Pôs--se a tweetar sobre política. Pensei: mas que raio, deve ser mesmo um
partido para 150 pessoas.
Volto, portanto, ao futebol. Dizia eu: o W invertido, a recessão em W.
Como se vê, as letras têm significados, significados até gráficos, mas os
gestos às vezes são mais eficazes. É o caso do abraço recente entre Paulo Bento
e Luiz Felipe Scolari a seguir ao Brasil-Portugal. Como se costuma dizer,
aquilo ficou-me na retina. É público e notório que Portugal sofre do complexo
do vira-lata, nas palavras célebres de Nélson Rodrigues. O que é? É um
sentimento de inferioridade que vai da costa à contracosta, de Portugal ao
Brasil, e que se exprime nos relvados, na política, na economia e por aí fora.
Quando entramos na refrega, seja ela qual for, a coisa já parece inclinada.

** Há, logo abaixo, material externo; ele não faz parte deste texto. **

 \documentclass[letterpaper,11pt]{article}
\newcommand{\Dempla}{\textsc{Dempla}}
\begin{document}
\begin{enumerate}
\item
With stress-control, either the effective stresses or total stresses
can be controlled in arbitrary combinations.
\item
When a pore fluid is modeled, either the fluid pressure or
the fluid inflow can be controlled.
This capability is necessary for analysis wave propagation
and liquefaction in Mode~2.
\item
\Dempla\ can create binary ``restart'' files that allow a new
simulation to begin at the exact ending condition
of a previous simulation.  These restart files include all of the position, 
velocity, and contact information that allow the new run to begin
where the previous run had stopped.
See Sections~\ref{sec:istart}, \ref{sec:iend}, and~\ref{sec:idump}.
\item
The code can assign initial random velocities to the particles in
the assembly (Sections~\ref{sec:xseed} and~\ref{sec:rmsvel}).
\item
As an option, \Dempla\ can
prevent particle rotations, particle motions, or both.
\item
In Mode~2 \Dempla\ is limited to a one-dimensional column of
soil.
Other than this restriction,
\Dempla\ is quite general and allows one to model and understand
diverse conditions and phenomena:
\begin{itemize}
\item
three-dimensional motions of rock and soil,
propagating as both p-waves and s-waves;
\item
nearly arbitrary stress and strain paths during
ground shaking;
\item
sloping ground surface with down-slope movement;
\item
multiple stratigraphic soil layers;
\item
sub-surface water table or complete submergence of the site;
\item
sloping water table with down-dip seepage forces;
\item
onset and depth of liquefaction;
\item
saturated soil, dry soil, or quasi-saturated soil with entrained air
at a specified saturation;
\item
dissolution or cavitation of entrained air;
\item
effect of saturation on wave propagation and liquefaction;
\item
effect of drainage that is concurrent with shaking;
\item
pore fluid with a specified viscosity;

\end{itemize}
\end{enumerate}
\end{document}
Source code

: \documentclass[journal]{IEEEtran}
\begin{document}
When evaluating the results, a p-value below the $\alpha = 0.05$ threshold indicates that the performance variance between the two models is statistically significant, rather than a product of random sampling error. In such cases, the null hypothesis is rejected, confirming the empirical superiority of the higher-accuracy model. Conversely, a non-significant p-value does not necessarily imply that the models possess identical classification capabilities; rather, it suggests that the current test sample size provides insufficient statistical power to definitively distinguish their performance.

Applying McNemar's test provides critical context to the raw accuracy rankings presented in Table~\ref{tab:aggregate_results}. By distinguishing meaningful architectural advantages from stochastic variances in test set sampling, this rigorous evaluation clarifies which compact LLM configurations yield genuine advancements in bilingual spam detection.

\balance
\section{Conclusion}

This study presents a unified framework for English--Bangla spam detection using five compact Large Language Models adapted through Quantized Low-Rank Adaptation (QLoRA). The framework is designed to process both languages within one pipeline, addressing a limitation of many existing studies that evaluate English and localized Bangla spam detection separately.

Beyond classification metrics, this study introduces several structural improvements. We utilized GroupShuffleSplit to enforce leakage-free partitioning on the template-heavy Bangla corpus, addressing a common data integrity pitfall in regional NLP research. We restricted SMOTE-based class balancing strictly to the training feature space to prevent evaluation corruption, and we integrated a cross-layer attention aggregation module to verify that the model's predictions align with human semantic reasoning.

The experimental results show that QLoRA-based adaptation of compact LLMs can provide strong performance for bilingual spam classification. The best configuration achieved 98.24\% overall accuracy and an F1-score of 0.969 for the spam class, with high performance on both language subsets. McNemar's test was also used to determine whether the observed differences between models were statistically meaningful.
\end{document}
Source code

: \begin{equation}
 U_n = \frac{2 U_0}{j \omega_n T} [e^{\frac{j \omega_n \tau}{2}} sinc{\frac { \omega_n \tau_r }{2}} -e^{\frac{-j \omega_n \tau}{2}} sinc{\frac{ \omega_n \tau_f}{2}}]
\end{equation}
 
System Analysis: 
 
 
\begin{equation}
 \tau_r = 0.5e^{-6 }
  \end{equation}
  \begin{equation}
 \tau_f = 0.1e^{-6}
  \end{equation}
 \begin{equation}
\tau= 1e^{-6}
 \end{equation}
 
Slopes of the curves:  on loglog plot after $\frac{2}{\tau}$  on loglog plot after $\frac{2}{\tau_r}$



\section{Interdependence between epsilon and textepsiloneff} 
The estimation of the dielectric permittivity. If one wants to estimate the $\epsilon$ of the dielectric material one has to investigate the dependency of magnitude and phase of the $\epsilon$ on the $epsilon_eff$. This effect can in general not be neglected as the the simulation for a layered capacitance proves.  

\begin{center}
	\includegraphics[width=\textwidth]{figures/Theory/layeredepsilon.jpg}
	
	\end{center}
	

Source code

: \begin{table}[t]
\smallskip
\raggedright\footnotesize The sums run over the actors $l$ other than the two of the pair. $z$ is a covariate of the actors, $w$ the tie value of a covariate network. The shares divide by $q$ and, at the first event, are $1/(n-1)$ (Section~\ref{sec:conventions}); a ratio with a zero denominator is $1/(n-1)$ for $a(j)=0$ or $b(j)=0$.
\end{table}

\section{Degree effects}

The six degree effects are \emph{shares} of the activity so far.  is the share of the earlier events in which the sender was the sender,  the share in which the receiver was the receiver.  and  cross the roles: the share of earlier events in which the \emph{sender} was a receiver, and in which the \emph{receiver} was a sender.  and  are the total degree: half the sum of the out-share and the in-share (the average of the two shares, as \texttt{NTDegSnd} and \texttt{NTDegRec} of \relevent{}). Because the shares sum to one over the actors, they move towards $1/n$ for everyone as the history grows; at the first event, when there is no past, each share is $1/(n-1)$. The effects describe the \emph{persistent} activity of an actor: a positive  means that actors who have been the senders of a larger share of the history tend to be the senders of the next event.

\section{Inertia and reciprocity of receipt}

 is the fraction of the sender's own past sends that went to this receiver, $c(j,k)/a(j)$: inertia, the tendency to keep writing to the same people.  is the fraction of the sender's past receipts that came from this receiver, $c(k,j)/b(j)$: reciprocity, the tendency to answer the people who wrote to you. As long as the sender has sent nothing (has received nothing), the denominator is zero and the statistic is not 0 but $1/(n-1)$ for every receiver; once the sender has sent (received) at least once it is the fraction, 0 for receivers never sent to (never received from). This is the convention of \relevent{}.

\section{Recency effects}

É evidente que o Brasil ainda sofre deste mal, embora não claramente no
futebol. Na justiça, sim, na economia também, depois de um momento em que
parecia que não. Mas no futebol isso já era há muito tempo. Anos e anos de
vitórias limparam a baba bovina da humildade da boca do escrete canarinho
(outra vez Nélson Rodrigues). O Brasil virou predador-vencedor nos relvados; e
nas freeshops também.
Scolari não é o pai desta transformação, mas deu-lhe outra base para
andar. Mais tarde, tentou fazer o mesmo quando treinou a seleção de Portugal e
foi essa atitude (mata-mata) que ele deixou a Paulo Bento (Carlos Queiroz foi
um infeliz parêntesis). Ora bem, o dia de concretizar a lição chegou. Cristiano
Ronaldo, um super, ultra-atleta como Usain Bolt e Lebron James, fez-nos sair da
Suécia não de cabeça curvada, em G, mas como um justo ponto de exclamação. Não
mudou nada no País, claro que não, o futebol é de outra galáxia, mas vivemos
uma alegria como há muito não tínhamos sequer a confiança para imaginar. É
isto: são as aspirações que fazem girar o mundo.